The first one is on the London riots.  I just want to speak to one bit of the conclusion where they consider a prediction someone made about riots next occurring the US after the Arab Spring and after London.  CD suggests Detroit as a potential place to spark, given how badly it has done as a city.  I would suggest that a different way to approach it is to figure which cities have the worst records of police violence and police reputations.  The key spark in London was a guy (a black guy) who got shot by the cops, and the cops were less than responsive when the community sought more information.  The LA riots were not just in the aftermath of the Rodney King beating and the officers being acquitted--we learned later that police abuse--Rampart division in particular--was pretty extreme. 

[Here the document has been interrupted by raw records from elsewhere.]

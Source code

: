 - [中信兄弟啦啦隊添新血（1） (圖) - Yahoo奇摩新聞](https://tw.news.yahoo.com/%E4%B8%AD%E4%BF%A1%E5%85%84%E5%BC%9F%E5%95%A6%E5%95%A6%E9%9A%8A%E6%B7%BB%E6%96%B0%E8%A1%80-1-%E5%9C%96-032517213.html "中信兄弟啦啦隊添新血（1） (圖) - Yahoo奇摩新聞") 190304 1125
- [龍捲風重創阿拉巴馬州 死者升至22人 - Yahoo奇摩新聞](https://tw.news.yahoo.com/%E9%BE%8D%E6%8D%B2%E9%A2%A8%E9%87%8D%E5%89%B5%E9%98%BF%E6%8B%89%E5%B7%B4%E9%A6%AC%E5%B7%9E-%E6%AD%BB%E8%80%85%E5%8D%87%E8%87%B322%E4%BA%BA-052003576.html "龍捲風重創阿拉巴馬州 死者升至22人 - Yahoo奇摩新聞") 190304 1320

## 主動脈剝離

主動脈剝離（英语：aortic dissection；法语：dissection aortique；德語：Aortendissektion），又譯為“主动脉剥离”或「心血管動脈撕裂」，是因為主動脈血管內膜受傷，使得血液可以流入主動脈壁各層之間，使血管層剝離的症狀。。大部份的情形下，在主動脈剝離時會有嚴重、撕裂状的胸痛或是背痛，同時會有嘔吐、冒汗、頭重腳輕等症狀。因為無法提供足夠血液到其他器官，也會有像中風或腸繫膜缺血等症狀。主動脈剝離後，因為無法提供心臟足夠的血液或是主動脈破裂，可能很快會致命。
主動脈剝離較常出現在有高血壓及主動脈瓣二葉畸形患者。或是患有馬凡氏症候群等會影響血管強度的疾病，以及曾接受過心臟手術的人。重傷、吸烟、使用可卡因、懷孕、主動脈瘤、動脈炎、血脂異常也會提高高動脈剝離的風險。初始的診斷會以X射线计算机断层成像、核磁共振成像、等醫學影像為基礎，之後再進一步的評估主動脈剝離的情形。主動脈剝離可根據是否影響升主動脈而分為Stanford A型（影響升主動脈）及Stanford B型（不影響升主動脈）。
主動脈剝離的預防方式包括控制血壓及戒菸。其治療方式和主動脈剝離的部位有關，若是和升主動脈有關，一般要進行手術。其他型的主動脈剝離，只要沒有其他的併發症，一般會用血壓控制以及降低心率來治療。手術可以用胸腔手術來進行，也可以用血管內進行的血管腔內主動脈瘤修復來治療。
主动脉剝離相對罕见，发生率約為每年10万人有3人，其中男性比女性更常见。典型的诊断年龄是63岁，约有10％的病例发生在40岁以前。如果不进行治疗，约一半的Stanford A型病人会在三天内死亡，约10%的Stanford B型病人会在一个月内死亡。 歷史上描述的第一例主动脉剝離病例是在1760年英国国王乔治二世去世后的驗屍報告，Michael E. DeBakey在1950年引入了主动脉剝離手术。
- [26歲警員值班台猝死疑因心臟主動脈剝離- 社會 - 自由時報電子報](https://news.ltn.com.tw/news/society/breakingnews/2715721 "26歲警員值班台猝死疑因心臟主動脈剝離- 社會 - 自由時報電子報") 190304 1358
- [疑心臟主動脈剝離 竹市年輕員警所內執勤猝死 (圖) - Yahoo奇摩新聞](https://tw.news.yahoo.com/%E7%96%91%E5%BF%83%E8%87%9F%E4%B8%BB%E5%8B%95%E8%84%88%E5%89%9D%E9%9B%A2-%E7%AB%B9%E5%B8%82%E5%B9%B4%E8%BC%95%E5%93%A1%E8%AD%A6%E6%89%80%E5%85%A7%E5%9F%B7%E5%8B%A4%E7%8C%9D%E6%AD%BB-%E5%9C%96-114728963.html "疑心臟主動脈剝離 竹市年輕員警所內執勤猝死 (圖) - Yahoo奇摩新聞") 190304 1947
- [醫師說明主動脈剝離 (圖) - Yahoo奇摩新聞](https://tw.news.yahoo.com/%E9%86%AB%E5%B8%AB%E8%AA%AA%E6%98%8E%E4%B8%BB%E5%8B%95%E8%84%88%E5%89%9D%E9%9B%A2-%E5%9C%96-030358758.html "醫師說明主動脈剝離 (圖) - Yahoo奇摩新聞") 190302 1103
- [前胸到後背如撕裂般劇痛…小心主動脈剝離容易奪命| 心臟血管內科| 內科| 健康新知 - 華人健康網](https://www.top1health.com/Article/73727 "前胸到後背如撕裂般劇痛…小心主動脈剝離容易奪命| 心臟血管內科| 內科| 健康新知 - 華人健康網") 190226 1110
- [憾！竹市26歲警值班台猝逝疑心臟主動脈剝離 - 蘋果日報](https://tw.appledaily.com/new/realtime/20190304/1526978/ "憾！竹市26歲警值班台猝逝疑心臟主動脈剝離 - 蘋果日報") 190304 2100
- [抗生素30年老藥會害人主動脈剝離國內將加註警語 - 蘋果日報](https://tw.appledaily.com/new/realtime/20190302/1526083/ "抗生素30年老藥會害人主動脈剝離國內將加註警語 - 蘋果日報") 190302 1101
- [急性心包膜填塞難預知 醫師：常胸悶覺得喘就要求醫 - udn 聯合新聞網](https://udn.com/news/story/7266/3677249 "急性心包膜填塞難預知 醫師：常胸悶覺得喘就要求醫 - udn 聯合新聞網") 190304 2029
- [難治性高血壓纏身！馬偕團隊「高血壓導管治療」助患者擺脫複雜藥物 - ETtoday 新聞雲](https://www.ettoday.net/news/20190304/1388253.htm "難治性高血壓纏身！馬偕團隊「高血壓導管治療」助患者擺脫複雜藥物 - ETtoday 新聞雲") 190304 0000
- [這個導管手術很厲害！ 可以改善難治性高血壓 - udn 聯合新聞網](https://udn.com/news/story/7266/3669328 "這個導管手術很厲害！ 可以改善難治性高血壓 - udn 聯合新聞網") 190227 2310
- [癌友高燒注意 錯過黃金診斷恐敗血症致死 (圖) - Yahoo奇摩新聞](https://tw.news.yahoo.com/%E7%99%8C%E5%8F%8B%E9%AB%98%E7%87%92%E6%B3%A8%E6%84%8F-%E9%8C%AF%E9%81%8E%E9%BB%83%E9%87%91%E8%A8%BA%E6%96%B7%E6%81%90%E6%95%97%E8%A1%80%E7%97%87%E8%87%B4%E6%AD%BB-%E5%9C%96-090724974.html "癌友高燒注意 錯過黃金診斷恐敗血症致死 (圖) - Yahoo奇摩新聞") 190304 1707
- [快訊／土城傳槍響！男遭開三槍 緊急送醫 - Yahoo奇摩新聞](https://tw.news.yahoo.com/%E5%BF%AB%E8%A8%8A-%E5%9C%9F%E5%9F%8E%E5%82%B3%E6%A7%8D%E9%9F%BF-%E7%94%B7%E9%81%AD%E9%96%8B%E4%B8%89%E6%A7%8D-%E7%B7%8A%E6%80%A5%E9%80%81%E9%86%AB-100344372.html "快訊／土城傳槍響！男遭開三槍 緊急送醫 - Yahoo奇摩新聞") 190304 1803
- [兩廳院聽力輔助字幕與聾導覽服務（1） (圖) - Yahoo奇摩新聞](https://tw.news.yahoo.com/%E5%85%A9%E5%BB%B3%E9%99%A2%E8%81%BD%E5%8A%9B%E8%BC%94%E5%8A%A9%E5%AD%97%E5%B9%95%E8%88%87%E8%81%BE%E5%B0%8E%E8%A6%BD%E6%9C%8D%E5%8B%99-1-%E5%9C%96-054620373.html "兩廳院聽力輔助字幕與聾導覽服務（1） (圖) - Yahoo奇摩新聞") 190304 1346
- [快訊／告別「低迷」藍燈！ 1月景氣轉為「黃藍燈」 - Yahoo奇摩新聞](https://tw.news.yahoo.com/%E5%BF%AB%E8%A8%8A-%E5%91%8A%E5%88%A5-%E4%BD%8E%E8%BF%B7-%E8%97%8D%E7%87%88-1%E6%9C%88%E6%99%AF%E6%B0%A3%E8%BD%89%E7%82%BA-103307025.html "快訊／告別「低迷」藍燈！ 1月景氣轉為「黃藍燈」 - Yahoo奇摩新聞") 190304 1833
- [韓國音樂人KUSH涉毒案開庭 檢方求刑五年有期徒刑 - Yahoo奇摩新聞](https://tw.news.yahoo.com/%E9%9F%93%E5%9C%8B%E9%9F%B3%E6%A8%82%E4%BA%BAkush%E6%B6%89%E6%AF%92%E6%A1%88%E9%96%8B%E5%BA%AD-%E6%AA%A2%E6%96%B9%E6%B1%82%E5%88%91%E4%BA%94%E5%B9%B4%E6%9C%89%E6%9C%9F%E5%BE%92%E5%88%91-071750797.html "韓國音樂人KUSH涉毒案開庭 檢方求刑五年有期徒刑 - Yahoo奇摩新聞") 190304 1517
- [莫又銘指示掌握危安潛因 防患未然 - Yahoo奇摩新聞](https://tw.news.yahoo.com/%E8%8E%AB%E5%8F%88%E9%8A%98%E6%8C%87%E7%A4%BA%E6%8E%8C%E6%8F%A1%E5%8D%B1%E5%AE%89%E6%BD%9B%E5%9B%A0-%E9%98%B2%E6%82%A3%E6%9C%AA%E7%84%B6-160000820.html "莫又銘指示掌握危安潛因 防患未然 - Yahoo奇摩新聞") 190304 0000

So, if we had good data (which we probably do not have), we could predict (if I am right) where riots would be most likely.  Still, all it takes really is for one person to get shot by the police to raise questions about the legitimacy of the police and about who has authority.  When that happens, we tend to see anarchy (from the IR sense--absence of government) writ small--alliances, arms races, and conflict spirals.  It was the LA riots that initially inspired by adaptation of the Security Dilemma to Ethnic Conflict (Barry Posen published it first, but I had already been playing with the idea).

Anyhow, I look forward to future CD/WM podcasts, and so should you.